1. Commitment to continue a worthwhile program. None of us at Drexel involved with the conference had ever experienced an EBLIP conference. Learning about this specialized but broadly applicable approach to using data for decisions resonated with other work many of us do, and the opportunity felt like a perfect match to support our professional values.
2. Not as bad as we thought. In retrospect, members of the Local Arrangements Group – and particularly its chair – realized that what seemed to be overwhelming last year wasn’t so bad after all. A “can-do” attitude goes a long way in making the huge tasks manageable.
3. Bringing people together makes it all worthwhile. We were told that the conference traditions called for dancing at the gala dinner. But after the food was served and eaten, no one was on the dance floor as the DJ spun his tunes. Several local volunteers rose to the occasion and started a conga line that restored the tradition. They ended their task by sitting down and watching the merriment and giggles on the dance floor. One Drexel planner said, “This is what makes it all worthwhile—bringing happy folks together.”
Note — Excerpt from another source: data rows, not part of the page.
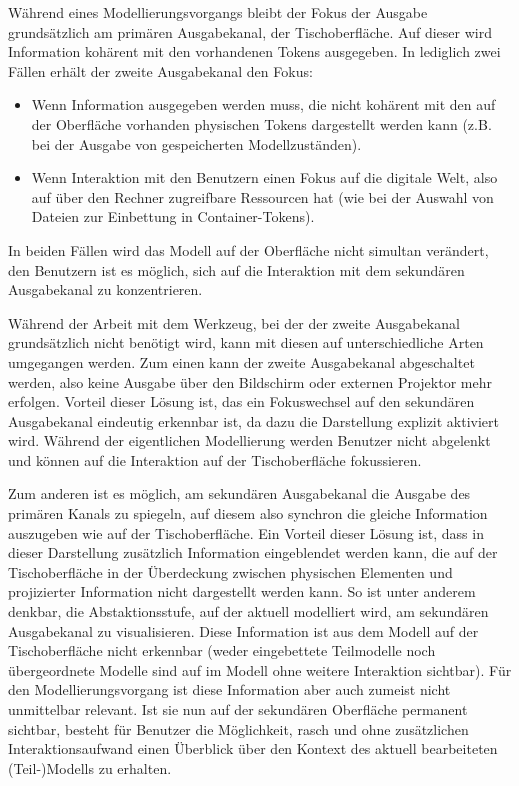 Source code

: Während eines Modellierungsvorgangs bleibt der Fokus der Ausgabe grundsätzlich am primären Ausgabekanal, der Tischoberfläche. Auf dieser wird Information kohärent mit den vorhandenen Tokens ausgegeben. In lediglich zwei Fällen erhält der zweite Ausgabekanal den Fokus:
\begin{itemize}
 \item Wenn Information ausgegeben werden muss, die nicht kohärent mit den auf der Oberfläche vorhanden physischen Tokens dargestellt werden kann (z.B. bei der Ausgabe von gespeicherten Modellzuständen).
 \item Wenn Interaktion mit den Benutzern einen Fokus auf die digitale Welt, also auf über den Rechner zugreifbare Ressourcen hat (wie bei der Auswahl von Dateien zur Einbettung in Container-Tokens).
\end{itemize}
In beiden Fällen wird das Modell auf der Oberfläche nicht simultan verändert, den Benutzern ist es möglich, sich auf die Interaktion mit dem sekundären Ausgabekanal zu konzentrieren.

Während der Arbeit mit dem Werkzeug, bei der der zweite Ausgabekanal grundsätzlich nicht benötigt wird, kann mit diesen auf unterschiedliche Arten umgegangen werden. Zum einen kann der zweite Ausgabekanal abgeschaltet werden, also keine Ausgabe über den Bildschirm oder externen Projektor mehr erfolgen. Vorteil dieser Lösung ist, das ein Fokuswechsel auf den sekundären Ausgabekanal eindeutig erkennbar ist, da dazu die Darstellung explizit aktiviert wird. Während der eigentlichen Modellierung werden Benutzer nicht abgelenkt und können auf die Interaktion auf der Tischoberfläche fokussieren.

Zum anderen ist es möglich, am sekundären Ausgabekanal die Ausgabe des primären Kanals zu spiegeln, auf diesem also synchron die gleiche Information auszugeben wie auf der Tischoberfläche. Ein Vorteil dieser Lösung ist, dass in dieser Darstellung zusätzlich Information eingeblendet werden kann, die auf der Tischoberfläche in der Überdeckung zwischen physischen Elementen und projizierter Information nicht dargestellt werden kann. So ist unter anderem denkbar, die Abstaktionsstufe, auf der aktuell modelliert wird, am sekundären Ausgabekanal zu visualisieren. Diese Information ist aus dem Modell auf der Tischoberfläche nicht erkennbar (weder eingebettete Teilmodelle noch übergeordnete Modelle sind auf im Modell ohne weitere Interaktion sichtbar). Für den Modellierungsvorgang ist diese Information aber auch zumeist nicht unmittelbar relevant. Ist sie nun auf der sekundären Oberfläche permanent sichtbar, besteht für Benutzer die Möglichkeit, rasch und ohne zusätzlichen Interaktionsaufwand einen Überblick über den Kontext des aktuell bearbeiteten (Teil-)Modells zu erhalten.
4. Feeling appreciated goes a long way to happiness. At the closing event, different conference organizers gave thanks on behalf of the attendees with lovely comments and gifts. Even though perhaps expected, these were very well appreciated when stated publicly. Then the totally unexpected and unsolicited comments took feelings of appreciation over the top. Tweets and in-person comments shared such phrases as, “This is the best conference I’ve ever attended.” A scholarship winner from another continent asked to have his picture taken with organizers and excitedly sent the photo with his conference report to colleagues back home. The following week at the American Library Association’s annual conference, I was sitting at a luncheon hosted by a big international vendor, and a library director came to me and asked if Drexel had not just hosted a conference. When I acknowledged EBLIP9, he shared that a staff member attended it and told him with much enthusiasm how great the experience was. As I shared these various expressions with staff involved with the conference planning, the smiles and joy that came over their faces reminded me how the little comments sometimes come with the biggest rewards.
[Photo: Peter Gatit (left), one of the conference scholarship winners, and Danuta Nitecki (right), co-chair of the local organizing committee, pose for a photo during EBLIP9.]
5. Bringing pride to Drexel. One attendee – only after the conference – sent a note identifying himself as a Drexel alum. He shared his pride of being associated with the institution that hosted the conference, and that bond brought pride to the rest of us as well.
Yes, it is a lot of work to host a conference, but the results are hard to get all together through any single other project. Our new fiscal year begins this week amidst numerous changes and new challenges, but with a special spirit the EBLIP9 conference brought us—that with the right idea to get behind, with our can-do attitude, and with joy in bringing benefit to others—the Drexel Libraries staff can tackle anything.
Thank you to the EBLIP community for giving us the chance to realize these basic principles and to colleagues on campus and around the city for working with us to have made the conference happen.